__Work to complete__: Return nothing but the lines from the one with "### How to build" through the one with "If you want" in the data below, word for word and without pictures.

__Given records__:
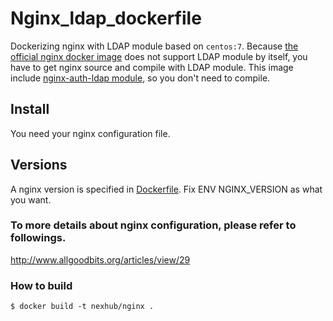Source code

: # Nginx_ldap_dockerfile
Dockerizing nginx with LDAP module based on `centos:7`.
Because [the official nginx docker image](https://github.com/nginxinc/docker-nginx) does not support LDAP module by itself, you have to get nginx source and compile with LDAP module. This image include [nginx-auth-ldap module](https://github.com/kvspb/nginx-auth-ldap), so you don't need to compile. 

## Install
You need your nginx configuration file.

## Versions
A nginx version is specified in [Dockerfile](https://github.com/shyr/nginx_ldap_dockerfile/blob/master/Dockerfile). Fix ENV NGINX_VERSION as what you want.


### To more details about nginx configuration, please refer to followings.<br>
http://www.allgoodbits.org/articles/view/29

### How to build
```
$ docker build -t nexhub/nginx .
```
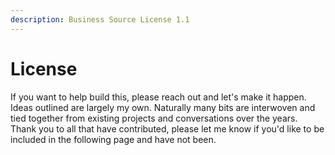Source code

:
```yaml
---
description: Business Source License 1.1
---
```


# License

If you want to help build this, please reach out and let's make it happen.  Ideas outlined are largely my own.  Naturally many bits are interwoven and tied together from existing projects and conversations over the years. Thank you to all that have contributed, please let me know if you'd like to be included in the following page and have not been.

---

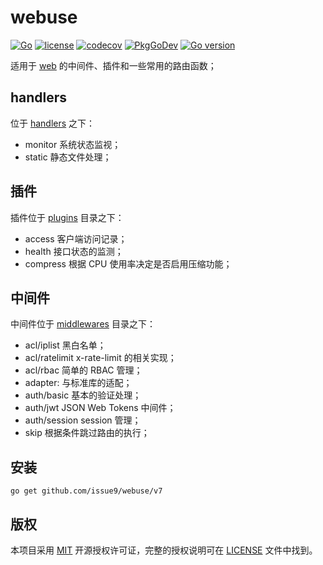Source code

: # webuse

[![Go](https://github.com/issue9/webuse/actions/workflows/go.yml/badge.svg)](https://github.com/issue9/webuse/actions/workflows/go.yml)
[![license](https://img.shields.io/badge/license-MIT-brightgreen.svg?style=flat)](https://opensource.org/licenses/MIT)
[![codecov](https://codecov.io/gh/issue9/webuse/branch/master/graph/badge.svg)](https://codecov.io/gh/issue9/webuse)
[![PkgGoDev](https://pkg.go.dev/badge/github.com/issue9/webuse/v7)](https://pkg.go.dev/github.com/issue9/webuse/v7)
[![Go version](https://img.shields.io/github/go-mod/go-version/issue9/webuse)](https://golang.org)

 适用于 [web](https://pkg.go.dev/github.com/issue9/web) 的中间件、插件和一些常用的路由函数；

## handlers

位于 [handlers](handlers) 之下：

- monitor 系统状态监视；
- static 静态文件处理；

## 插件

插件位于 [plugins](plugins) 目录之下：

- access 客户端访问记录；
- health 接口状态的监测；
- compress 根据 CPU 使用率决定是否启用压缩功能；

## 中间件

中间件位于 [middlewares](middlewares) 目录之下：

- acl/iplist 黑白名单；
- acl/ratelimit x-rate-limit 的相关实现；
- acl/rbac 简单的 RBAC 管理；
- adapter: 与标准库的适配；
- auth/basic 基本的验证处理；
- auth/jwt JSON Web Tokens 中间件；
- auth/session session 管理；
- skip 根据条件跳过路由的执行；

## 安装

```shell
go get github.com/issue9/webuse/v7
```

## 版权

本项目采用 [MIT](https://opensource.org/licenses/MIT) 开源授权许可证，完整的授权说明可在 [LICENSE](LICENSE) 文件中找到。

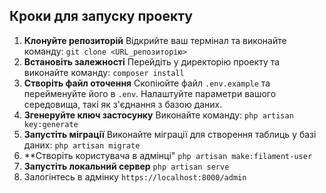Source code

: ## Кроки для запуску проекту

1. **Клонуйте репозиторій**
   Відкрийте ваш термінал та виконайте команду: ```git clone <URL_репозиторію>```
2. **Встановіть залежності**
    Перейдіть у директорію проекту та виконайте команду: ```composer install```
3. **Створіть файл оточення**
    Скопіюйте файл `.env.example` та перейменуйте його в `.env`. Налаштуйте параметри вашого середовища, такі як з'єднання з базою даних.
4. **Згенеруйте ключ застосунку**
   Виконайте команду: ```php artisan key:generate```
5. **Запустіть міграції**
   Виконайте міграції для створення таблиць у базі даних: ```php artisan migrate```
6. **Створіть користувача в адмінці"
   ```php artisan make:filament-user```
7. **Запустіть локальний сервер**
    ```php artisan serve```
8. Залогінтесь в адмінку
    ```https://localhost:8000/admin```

__Response below__:
### How to build
```
$ docker build -t nexhub/nginx .
```
Source code

:
```yaml
---
description: Business Source License 1.1
---
```


# License

If you want to help build this, please reach out and let's make it happen.  Ideas outlined are largely my own.  Naturally many bits are interwoven and tied together from existing projects and conversations over the years. Thank you to all that have contributed, please let me know if you'd like to be included in the following page and have not been.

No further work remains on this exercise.